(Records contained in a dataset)
##############################

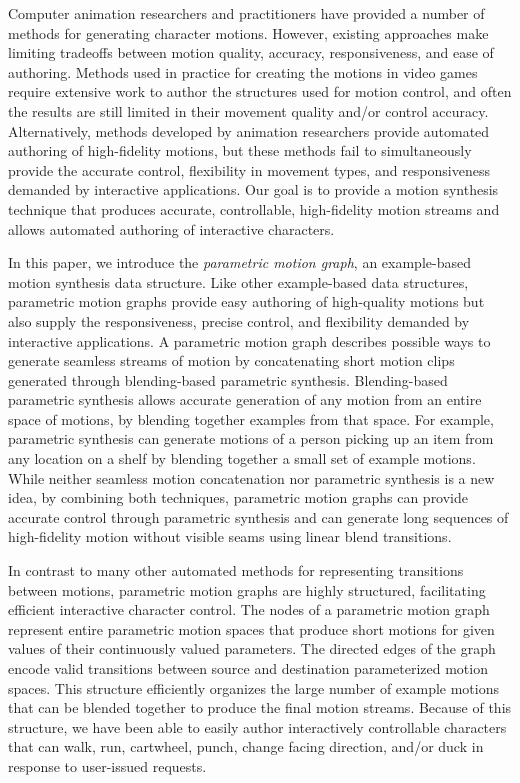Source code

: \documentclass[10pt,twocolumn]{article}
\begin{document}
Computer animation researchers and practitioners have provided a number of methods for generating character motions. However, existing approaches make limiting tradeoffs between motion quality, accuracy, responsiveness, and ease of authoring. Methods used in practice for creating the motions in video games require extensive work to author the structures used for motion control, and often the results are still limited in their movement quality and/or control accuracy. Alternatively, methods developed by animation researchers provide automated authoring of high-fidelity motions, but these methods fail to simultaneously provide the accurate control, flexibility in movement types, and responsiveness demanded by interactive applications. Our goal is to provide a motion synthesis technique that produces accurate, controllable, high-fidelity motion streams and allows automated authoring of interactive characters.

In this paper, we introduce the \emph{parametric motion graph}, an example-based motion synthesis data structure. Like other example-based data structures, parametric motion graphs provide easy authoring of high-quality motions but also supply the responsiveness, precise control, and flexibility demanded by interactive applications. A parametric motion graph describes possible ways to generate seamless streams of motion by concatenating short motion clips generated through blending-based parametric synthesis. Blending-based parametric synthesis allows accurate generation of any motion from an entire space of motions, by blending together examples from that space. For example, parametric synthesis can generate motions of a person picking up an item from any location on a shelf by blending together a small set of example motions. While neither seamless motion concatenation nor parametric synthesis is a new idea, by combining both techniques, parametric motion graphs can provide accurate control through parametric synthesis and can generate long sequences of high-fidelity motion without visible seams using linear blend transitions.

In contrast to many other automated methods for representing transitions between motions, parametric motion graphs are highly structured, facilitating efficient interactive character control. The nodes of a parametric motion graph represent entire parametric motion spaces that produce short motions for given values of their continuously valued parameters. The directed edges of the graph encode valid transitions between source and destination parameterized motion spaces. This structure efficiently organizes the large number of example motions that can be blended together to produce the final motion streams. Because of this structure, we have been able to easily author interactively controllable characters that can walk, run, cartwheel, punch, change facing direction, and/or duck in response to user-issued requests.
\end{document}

##############################

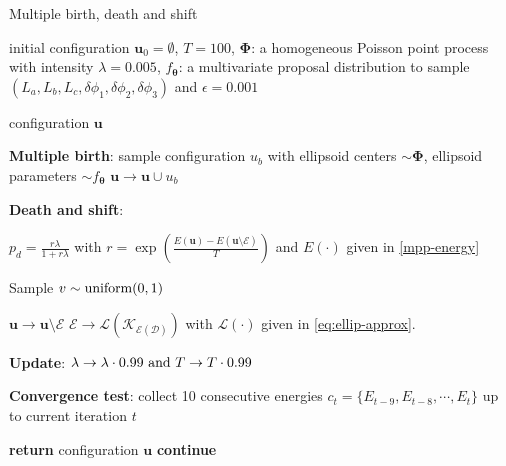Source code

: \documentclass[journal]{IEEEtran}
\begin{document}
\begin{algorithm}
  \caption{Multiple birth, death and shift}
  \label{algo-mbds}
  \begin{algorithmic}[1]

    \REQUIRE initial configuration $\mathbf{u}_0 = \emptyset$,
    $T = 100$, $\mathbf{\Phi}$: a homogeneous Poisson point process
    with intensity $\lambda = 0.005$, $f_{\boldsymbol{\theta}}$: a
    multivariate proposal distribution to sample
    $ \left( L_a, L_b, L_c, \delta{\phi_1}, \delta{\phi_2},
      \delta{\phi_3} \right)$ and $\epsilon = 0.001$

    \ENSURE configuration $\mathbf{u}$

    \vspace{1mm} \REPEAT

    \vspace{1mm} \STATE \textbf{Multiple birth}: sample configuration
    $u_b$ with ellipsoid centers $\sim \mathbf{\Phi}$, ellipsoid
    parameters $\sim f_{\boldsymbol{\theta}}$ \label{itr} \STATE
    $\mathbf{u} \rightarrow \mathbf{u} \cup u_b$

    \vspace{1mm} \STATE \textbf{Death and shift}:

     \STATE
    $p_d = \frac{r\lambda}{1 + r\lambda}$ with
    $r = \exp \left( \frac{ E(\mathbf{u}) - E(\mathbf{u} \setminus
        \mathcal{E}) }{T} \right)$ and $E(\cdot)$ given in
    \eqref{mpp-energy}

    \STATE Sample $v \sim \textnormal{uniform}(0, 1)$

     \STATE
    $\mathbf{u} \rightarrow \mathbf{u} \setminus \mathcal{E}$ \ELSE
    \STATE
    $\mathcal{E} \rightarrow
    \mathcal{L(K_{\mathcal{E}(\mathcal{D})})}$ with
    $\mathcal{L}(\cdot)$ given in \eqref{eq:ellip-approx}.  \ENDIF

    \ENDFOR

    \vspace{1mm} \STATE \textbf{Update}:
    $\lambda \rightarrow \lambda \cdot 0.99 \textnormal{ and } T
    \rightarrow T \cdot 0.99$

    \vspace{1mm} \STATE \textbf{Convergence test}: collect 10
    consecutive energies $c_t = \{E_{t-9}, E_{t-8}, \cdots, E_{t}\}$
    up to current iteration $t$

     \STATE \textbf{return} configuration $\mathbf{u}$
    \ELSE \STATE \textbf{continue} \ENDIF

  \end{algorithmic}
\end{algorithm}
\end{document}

##############################

--- Problem requirements ---
Search the data above for the string "shift" and report each line that holds it.

--- Solved problem ---
  \caption{Multiple birth, death and shift}
    \vspace{1mm} \STATE \textbf{Death and shift}:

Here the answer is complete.